But about the others—Helena, Azarel, Dagonel—he said nothing.

No denial.

No defense.

Only silence—heavy, and suffocating.

It told me everything words could never confess.

Bile rose hot in my throat. I turned from him, my jaw clenching until pain bloomed in my teeth. My friend. My brother. A murderer.

He hadn’t simply broken—he had chosen to burn.

My mother’s face flickered behind my eyes. Her last soft smile. The blood beneath her. The way her eyes had stared at nothing, dust clinging to her lashes like frozen tears.

In that moment, I knew my life had been split in two.

There wasbefore—when hope still smoldered in me, even after the war.

And there wasafter—where everything I loved lay dead or rotting in my hands.

The wagon groaned onward. The city walls of Ugarit rose closer through the shimmer of heat, their mudbrick towers as impassive as the gods. The sun burned high and merciless, an eye that never blinked, watching it all.

The ropes bit deeper into my wrists with every jolt until the hemp had rubbed raw rings into my skin. Sweat trickled down my back. My grief festered, sour and hot, feeding on itself.

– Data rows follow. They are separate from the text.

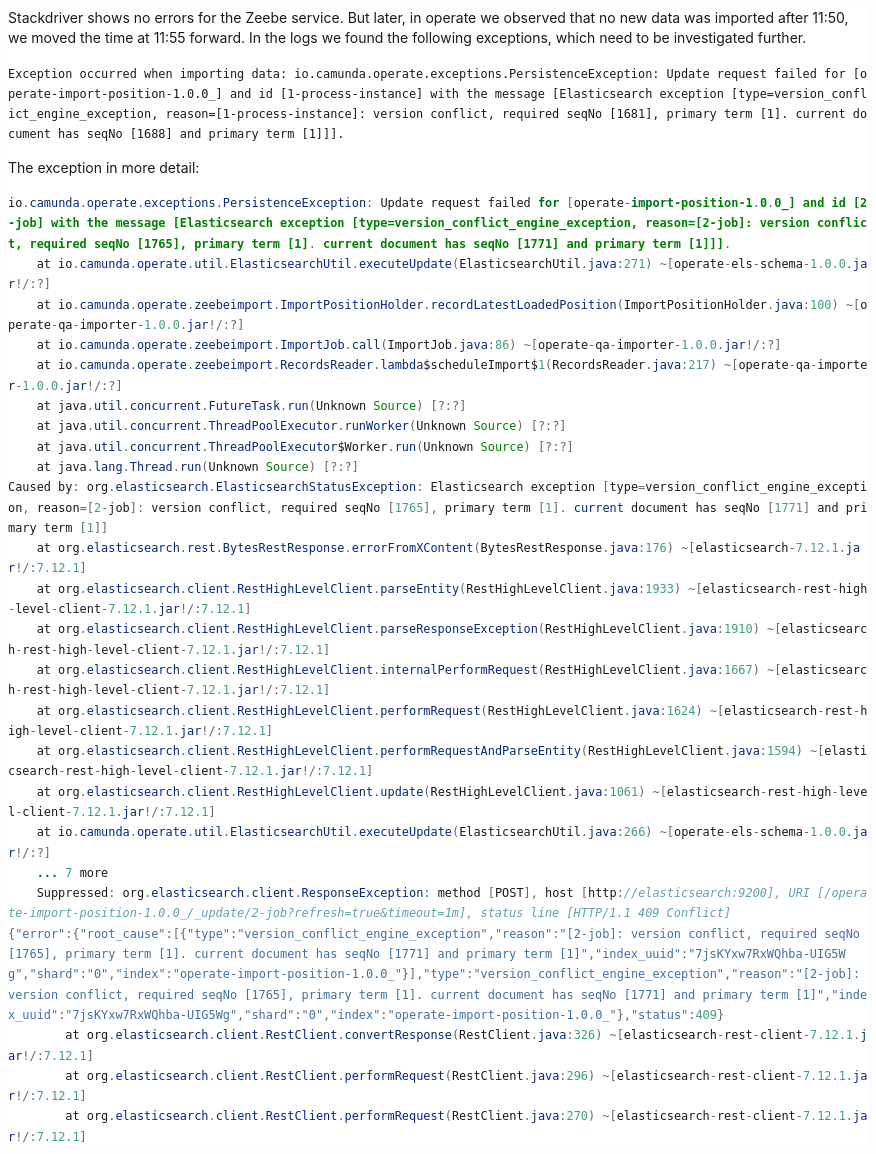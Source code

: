 Stackdriver shows no errors for the Zeebe service. But later, in operate we observed that no new data was imported after 11:50, we moved the time at 11:55 forward. In the logs we found the following exceptions, which need to be investigated further.

```shell
Exception occurred when importing data: io.camunda.operate.exceptions.PersistenceException: Update request failed for [operate-import-position-1.0.0_] and id [1-process-instance] with the message [Elasticsearch exception [type=version_conflict_engine_exception, reason=[1-process-instance]: version conflict, required seqNo [1681], primary term [1]. current document has seqNo [1688] and primary term [1]]].
```

The exception in more detail:
```java
io.camunda.operate.exceptions.PersistenceException: Update request failed for [operate-import-position-1.0.0_] and id [2-job] with the message [Elasticsearch exception [type=version_conflict_engine_exception, reason=[2-job]: version conflict, required seqNo [1765], primary term [1]. current document has seqNo [1771] and primary term [1]]].
	at io.camunda.operate.util.ElasticsearchUtil.executeUpdate(ElasticsearchUtil.java:271) ~[operate-els-schema-1.0.0.jar!/:?]
	at io.camunda.operate.zeebeimport.ImportPositionHolder.recordLatestLoadedPosition(ImportPositionHolder.java:100) ~[operate-qa-importer-1.0.0.jar!/:?]
	at io.camunda.operate.zeebeimport.ImportJob.call(ImportJob.java:86) ~[operate-qa-importer-1.0.0.jar!/:?]
	at io.camunda.operate.zeebeimport.RecordsReader.lambda$scheduleImport$1(RecordsReader.java:217) ~[operate-qa-importer-1.0.0.jar!/:?]
	at java.util.concurrent.FutureTask.run(Unknown Source) [?:?]
	at java.util.concurrent.ThreadPoolExecutor.runWorker(Unknown Source) [?:?]
	at java.util.concurrent.ThreadPoolExecutor$Worker.run(Unknown Source) [?:?]
	at java.lang.Thread.run(Unknown Source) [?:?]
Caused by: org.elasticsearch.ElasticsearchStatusException: Elasticsearch exception [type=version_conflict_engine_exception, reason=[2-job]: version conflict, required seqNo [1765], primary term [1]. current document has seqNo [1771] and primary term [1]]
	at org.elasticsearch.rest.BytesRestResponse.errorFromXContent(BytesRestResponse.java:176) ~[elasticsearch-7.12.1.jar!/:7.12.1]
	at org.elasticsearch.client.RestHighLevelClient.parseEntity(RestHighLevelClient.java:1933) ~[elasticsearch-rest-high-level-client-7.12.1.jar!/:7.12.1]
	at org.elasticsearch.client.RestHighLevelClient.parseResponseException(RestHighLevelClient.java:1910) ~[elasticsearch-rest-high-level-client-7.12.1.jar!/:7.12.1]
	at org.elasticsearch.client.RestHighLevelClient.internalPerformRequest(RestHighLevelClient.java:1667) ~[elasticsearch-rest-high-level-client-7.12.1.jar!/:7.12.1]
	at org.elasticsearch.client.RestHighLevelClient.performRequest(RestHighLevelClient.java:1624) ~[elasticsearch-rest-high-level-client-7.12.1.jar!/:7.12.1]
	at org.elasticsearch.client.RestHighLevelClient.performRequestAndParseEntity(RestHighLevelClient.java:1594) ~[elasticsearch-rest-high-level-client-7.12.1.jar!/:7.12.1]
	at org.elasticsearch.client.RestHighLevelClient.update(RestHighLevelClient.java:1061) ~[elasticsearch-rest-high-level-client-7.12.1.jar!/:7.12.1]
	at io.camunda.operate.util.ElasticsearchUtil.executeUpdate(ElasticsearchUtil.java:266) ~[operate-els-schema-1.0.0.jar!/:?]
	... 7 more
	Suppressed: org.elasticsearch.client.ResponseException: method [POST], host [http://elasticsearch:9200], URI [/operate-import-position-1.0.0_/_update/2-job?refresh=true&timeout=1m], status line [HTTP/1.1 409 Conflict]
{"error":{"root_cause":[{"type":"version_conflict_engine_exception","reason":"[2-job]: version conflict, required seqNo [1765], primary term [1]. current document has seqNo [1771] and primary term [1]","index_uuid":"7jsKYxw7RxWQhba-UIG5Wg","shard":"0","index":"operate-import-position-1.0.0_"}],"type":"version_conflict_engine_exception","reason":"[2-job]: version conflict, required seqNo [1765], primary term [1]. current document has seqNo [1771] and primary term [1]","index_uuid":"7jsKYxw7RxWQhba-UIG5Wg","shard":"0","index":"operate-import-position-1.0.0_"},"status":409}
		at org.elasticsearch.client.RestClient.convertResponse(RestClient.java:326) ~[elasticsearch-rest-client-7.12.1.jar!/:7.12.1]
		at org.elasticsearch.client.RestClient.performRequest(RestClient.java:296) ~[elasticsearch-rest-client-7.12.1.jar!/:7.12.1]
		at org.elasticsearch.client.RestClient.performRequest(RestClient.java:270) ~[elasticsearch-rest-client-7.12.1.jar!/:7.12.1]
```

Dust rose in choking clouds as the horses trudged forward, their hooves striking the baked earth in a rhythm that felt like a funeral drum. None of us spoke. Not Salvatore. Not the guards. Not me.

And then?—

We crested the hill.

And I saw it.

The Dreadhold.

It rose from the cliffs like something the gods had tried to bury, and the earth had vomited back into the light.

Its walls were carved from black basalt and pale limestone, fused by salt and centuries. Bronze gates sealed its mouth—green with age, carved with symbols no one remembered. Timber scaffolds jutted from the outer ramparts where guards watched through narrow slits, their spears flashing in the glare like shards of the sun itself.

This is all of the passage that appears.